New York City – some thoughts and mediocre photography

I mentioned in my last post that I recently vacationed in New York City.  I’m from southern California, and I’d never before been to the big city, so I experienced, in many ways, a sense of culture shock throughout my short visit.  We crammed an astonishing amount of adventures into our five days in the city, but my favorite moments were spent in Central Park, the Cathedral of St. John the Divine, and the Hungarian Pastry Shop across from the cathedral.  I’m not saying that the other stuff was deficient, but those three places resonated most strongly with me.

New York's Central Park (click photos to enlarge)

Pardon the terrible photography, please.  I used my cell phone as my camera during this trip, and it is difficult to focus and stabilize.  In addition to that, I’m definitely not a photographer, so these images are twice cursed.

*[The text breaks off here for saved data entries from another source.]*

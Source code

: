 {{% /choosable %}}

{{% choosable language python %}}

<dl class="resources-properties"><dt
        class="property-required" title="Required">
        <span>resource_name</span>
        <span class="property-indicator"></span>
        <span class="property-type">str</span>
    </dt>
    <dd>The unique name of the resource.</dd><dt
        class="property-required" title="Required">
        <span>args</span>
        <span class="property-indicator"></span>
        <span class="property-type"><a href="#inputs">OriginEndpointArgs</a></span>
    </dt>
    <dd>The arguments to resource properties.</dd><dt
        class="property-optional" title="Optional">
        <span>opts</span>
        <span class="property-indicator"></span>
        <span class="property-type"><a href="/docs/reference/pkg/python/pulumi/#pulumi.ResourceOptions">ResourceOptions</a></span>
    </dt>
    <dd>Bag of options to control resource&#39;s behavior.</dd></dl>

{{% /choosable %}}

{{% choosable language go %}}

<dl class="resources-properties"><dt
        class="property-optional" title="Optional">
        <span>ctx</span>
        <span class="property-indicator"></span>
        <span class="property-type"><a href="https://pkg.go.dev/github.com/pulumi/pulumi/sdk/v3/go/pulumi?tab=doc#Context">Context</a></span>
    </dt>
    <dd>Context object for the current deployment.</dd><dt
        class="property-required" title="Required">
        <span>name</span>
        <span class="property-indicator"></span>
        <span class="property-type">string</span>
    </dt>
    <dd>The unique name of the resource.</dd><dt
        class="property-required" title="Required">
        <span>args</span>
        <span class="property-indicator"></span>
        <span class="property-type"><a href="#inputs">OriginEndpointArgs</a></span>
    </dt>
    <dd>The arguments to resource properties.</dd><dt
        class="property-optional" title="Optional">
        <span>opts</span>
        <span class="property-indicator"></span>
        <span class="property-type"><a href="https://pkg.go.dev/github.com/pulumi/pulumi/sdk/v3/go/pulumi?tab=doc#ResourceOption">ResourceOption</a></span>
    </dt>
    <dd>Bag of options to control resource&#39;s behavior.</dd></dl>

There were a few things that I really liked about Central Park.  I liked the way it sounded–the noise and bustle of the city muffled somewhat by all that nature.  I liked the barren trees.  In my little corner of California, there aren’t very many deciduous trees, so it’s hard to notice the passing seasons.  When you’re surrounded by naked trees, you can’t forget that it’s winter.  Finally, I liked that so many people used the park in different ways, walking, running, singing, sitting on benches… it is a public space that actually gets used.

This winter has been a trifle mild (especially compared to last winter) across the northeast, so it shouldn’t have come as any surprise that the trees and plants were celebrating an early spring while we were there.

Tulips springing up in early March (Central Park)

I almost walked by these flowers without noticing them, but my husband pointed them out to me.  That’s my hulking shadow at the bottom-left corner.  Having no talent for growing anything that isn’t a drought-tolerant plant (thanks to my southern California climate), I didn’t realize that flowers could start to bloom before the plant is fully emerged from the soil.  It seemed that these tulips were so eager to see the warm sunshine that they just couldn’t wait for the rest of their foliage to get it together.  I like impatient things.

I wish I could have devoted an entire morning or afternoon to the park, but we just didn’t make the time for it.  The time we spent in the park, though, was wonderful.  We walked through a good portion of it (at a fairly brisk pace) one day, pausing occasionally to take pictures or listen to various groups performing in the park.  The next day, my husband and I ventured alone into the park and sat on a bench to enjoy the morning.  Even though it’s silly, I envy my sister for living so close (comparatively) to that park, for having endless opportunities for experiencing and enjoying it.  That said, there are lovely public spaces that I never visit located within a few miles of my house.  I think what I envy is not necessarily the proximity to such a space but the inclination to go there, to enjoy it.  I suspect culture is at work: in New York, the park is large and centrally located, and most of the residents in Manhattan aren’t able to cultivate their own little gardens, so they use the park for this quasi-bucolic enjoyment; in California, everything is spread out, and suburbanites like me can muck around in their own patch of soil (or hire people to do it for them)… in order to go to a park, one must drive and find parking… it’s all so damn inconvenient!  Maybe I don’t envy my sister at all.  Maybe I appreciate the burgeoning differences in our regional cultures as she becomes less and less a Californian and more and more an “other”.

Half-eaten pastries at the Hungarian Pastry Shop

I thoroughly enjoyed myself at the Hungarian Pastry Shop.  I had an almond pastry (that semicircle of goodness at the top right of the image above), my husband had a prune pastry (that gorgeous bit of pie crust and prune filling at the bottom left), and my sister had a fresh strawberry pastry (a sort of deconstructed cobbler-ish pie with an almond pie crust shown at the top left).  The pastries were really tasty, but the best part about the Hungarian Pastry Shop was that it was dark with tables set uncomfortably close together, but it still managed to exude an air of comfort and quiet relaxation.  The walls were covered with strange art, and the bathroom was decorated with snatches of misquoted poetry, phrases expressing political discontent, and the ubiquitous “Linda is a lesbo”.  We stayed there for over an hour, and I am so grateful that we didn’t rush ourselves.  Since having kids, I haven’t taken the time to pursue one of my favorite hobbies: sitting in a coffee shop enjoying conversation (or silence) mixed with the background noise and bustle of espresso machines, other patrons’ conversations, and the clink of forks on plates.  I had forgotten how much I love those little moments spent both isolated from and together with humanity at a neighborhood coffee shop.  Also, I love almonds.

I think I’ll write about the cathedral in a separate post… It was so amazing, I suspect it deserves its own billing.